Try it — Each entry below is to be extracted exactly.

Data in this exercise —
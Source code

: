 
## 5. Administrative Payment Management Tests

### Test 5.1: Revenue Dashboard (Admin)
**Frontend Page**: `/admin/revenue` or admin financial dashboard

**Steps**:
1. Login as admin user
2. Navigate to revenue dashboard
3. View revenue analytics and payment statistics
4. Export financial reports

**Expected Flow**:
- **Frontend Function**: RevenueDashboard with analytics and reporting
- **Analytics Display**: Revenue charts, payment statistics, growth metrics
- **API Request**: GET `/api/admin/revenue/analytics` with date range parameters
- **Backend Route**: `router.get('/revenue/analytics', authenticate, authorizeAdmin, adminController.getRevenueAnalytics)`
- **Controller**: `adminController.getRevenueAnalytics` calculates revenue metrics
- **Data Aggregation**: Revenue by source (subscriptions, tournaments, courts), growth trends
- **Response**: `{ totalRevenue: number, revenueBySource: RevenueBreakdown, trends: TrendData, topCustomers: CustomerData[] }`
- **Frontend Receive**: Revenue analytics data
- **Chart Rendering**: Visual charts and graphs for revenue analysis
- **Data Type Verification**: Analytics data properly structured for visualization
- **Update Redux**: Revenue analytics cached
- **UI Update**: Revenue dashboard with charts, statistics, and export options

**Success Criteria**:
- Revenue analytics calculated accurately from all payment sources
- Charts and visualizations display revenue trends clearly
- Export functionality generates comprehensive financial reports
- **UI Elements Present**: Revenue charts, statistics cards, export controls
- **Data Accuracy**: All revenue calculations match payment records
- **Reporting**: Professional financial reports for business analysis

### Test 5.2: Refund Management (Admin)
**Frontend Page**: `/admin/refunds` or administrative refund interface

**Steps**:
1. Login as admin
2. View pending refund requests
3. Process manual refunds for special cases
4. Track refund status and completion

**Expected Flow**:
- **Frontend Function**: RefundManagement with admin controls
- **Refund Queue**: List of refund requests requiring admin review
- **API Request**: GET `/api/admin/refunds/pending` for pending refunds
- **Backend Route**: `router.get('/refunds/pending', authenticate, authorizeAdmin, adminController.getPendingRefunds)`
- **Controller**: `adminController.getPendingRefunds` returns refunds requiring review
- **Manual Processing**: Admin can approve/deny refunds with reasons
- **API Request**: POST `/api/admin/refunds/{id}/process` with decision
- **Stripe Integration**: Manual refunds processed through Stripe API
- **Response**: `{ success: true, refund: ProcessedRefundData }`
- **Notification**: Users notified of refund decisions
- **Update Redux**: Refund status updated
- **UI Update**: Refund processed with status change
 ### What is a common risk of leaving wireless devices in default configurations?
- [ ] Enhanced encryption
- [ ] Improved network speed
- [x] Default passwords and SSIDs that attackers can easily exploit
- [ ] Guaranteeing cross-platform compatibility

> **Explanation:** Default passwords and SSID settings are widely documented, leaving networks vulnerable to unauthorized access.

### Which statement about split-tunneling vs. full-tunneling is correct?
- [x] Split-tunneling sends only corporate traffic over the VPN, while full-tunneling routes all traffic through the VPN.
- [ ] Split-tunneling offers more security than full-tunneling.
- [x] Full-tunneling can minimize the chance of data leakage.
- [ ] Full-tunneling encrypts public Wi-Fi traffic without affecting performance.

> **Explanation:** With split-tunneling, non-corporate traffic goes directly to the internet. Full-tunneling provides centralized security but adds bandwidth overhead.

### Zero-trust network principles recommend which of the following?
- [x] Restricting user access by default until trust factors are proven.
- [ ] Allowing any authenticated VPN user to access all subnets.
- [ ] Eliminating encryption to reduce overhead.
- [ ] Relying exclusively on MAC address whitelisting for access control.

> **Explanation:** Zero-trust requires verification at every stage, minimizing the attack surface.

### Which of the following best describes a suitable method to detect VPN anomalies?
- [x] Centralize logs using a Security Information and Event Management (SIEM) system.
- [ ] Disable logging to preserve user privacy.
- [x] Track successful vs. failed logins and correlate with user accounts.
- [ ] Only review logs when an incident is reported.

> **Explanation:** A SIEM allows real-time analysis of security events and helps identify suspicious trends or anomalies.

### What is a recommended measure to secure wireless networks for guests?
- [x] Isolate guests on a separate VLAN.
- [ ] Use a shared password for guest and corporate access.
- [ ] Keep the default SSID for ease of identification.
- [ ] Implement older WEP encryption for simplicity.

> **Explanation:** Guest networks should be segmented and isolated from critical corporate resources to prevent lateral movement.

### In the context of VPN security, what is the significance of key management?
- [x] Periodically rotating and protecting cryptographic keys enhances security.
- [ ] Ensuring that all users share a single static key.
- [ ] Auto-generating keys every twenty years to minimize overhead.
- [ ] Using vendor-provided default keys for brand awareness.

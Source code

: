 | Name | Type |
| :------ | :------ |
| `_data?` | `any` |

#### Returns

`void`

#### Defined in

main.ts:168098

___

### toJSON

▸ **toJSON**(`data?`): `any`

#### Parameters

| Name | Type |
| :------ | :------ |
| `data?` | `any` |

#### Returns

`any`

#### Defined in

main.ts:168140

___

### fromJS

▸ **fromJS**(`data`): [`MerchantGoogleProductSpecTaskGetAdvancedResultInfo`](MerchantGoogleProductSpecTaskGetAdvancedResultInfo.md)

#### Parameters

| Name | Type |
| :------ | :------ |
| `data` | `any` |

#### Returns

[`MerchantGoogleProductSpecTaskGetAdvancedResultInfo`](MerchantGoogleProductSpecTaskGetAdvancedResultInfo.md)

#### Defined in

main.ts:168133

Result of the task —
Source code

: 
## 5. Administrative Payment Management Tests

### Test 5.1: Revenue Dashboard (Admin)
**Frontend Page**: `/admin/revenue` or admin financial dashboard

**Steps**:
1. Login as admin user
2. Navigate to revenue dashboard
3. View revenue analytics and payment statistics
4. Export financial reports

**Expected Flow**:
- **Frontend Function**: RevenueDashboard with analytics and reporting
- **Analytics Display**: Revenue charts, payment statistics, growth metrics
- **API Request**: GET `/api/admin/revenue/analytics` with date range parameters
- **Backend Route**: `router.get('/revenue/analytics', authenticate, authorizeAdmin, adminController.getRevenueAnalytics)`
- **Controller**: `adminController.getRevenueAnalytics` calculates revenue metrics
- **Data Aggregation**: Revenue by source (subscriptions, tournaments, courts), growth trends
- **Response**: `{ totalRevenue: number, revenueBySource: RevenueBreakdown, trends: TrendData, topCustomers: CustomerData[] }`
- **Frontend Receive**: Revenue analytics data
- **Chart Rendering**: Visual charts and graphs for revenue analysis
- **Data Type Verification**: Analytics data properly structured for visualization
- **Update Redux**: Revenue analytics cached
- **UI Update**: Revenue dashboard with charts, statistics, and export options

**Success Criteria**:
- Revenue analytics calculated accurately from all payment sources
- Charts and visualizations display revenue trends clearly
- Export functionality generates comprehensive financial reports
- **UI Elements Present**: Revenue charts, statistics cards, export controls
- **Data Accuracy**: All revenue calculations match payment records
- **Reporting**: Professional financial reports for business analysis

### Test 5.2: Refund Management (Admin)
**Frontend Page**: `/admin/refunds` or administrative refund interface

**Steps**:
1. Login as admin
2. View pending refund requests
3. Process manual refunds for special cases
4. Track refund status and completion

**Expected Flow**:
- **Frontend Function**: RefundManagement with admin controls
- **Refund Queue**: List of refund requests requiring admin review
- **API Request**: GET `/api/admin/refunds/pending` for pending refunds
- **Backend Route**: `router.get('/refunds/pending', authenticate, authorizeAdmin, adminController.getPendingRefunds)`
- **Controller**: `adminController.getPendingRefunds` returns refunds requiring review
- **Manual Processing**: Admin can approve/deny refunds with reasons
- **API Request**: POST `/api/admin/refunds/{id}/process` with decision
- **Stripe Integration**: Manual refunds processed through Stripe API
- **Response**: `{ success: true, refund: ProcessedRefundData }`
- **Notification**: Users notified of refund decisions
- **Update Redux**: Refund status updated
- **UI Update**: Refund processed with status change
 ### What is a common risk of leaving wireless devices in default configurations?
- [ ] Enhanced encryption
- [ ] Improved network speed
- [x] Default passwords and SSIDs that attackers can easily exploit
- [ ] Guaranteeing cross-platform compatibility

> **Explanation:** Default passwords and SSID settings are widely documented, leaving networks vulnerable to unauthorized access.

### Which statement about split-tunneling vs. full-tunneling is correct?
- [x] Split-tunneling sends only corporate traffic over the VPN, while full-tunneling routes all traffic through the VPN.
- [ ] Split-tunneling offers more security than full-tunneling.
- [x] Full-tunneling can minimize the chance of data leakage.
- [ ] Full-tunneling encrypts public Wi-Fi traffic without affecting performance.

> **Explanation:** With split-tunneling, non-corporate traffic goes directly to the internet. Full-tunneling provides centralized security but adds bandwidth overhead.

### Zero-trust network principles recommend which of the following?
- [x] Restricting user access by default until trust factors are proven.
- [ ] Allowing any authenticated VPN user to access all subnets.
- [ ] Eliminating encryption to reduce overhead.
- [ ] Relying exclusively on MAC address whitelisting for access control.

> **Explanation:** Zero-trust requires verification at every stage, minimizing the attack surface.

### Which of the following best describes a suitable method to detect VPN anomalies?
- [x] Centralize logs using a Security Information and Event Management (SIEM) system.
- [ ] Disable logging to preserve user privacy.
- [x] Track successful vs. failed logins and correlate with user accounts.
- [ ] Only review logs when an incident is reported.

> **Explanation:** A SIEM allows real-time analysis of security events and helps identify suspicious trends or anomalies.

### What is a recommended measure to secure wireless networks for guests?
- [x] Isolate guests on a separate VLAN.
- [ ] Use a shared password for guest and corporate access.
- [ ] Keep the default SSID for ease of identification.
- [ ] Implement older WEP encryption for simplicity.

> **Explanation:** Guest networks should be segmented and isolated from critical corporate resources to prevent lateral movement.

### In the context of VPN security, what is the significance of key management?
- [x] Periodically rotating and protecting cryptographic keys enhances security.
- [ ] Ensuring that all users share a single static key.
- [ ] Auto-generating keys every twenty years to minimize overhead.
- [ ] Using vendor-provided default keys for brand awareness.

Source code

: | Name | Type |
| :------ | :------ |
| `_data?` | `any` |

#### Returns

`void`

#### Defined in

main.ts:168098

___

### toJSON

▸ **toJSON**(`data?`): `any`

#### Parameters

| Name | Type |
| :------ | :------ |
| `data?` | `any` |

#### Returns

`any`

#### Defined in

main.ts:168140

___

### fromJS

▸ **fromJS**(`data`): [`MerchantGoogleProductSpecTaskGetAdvancedResultInfo`](MerchantGoogleProductSpecTaskGetAdvancedResultInfo.md)

#### Parameters

| Name | Type |
| :------ | :------ |
| `data` | `any` |

#### Returns

[`MerchantGoogleProductSpecTaskGetAdvancedResultInfo`](MerchantGoogleProductSpecTaskGetAdvancedResultInfo.md)

#### Defined in

main.ts:168133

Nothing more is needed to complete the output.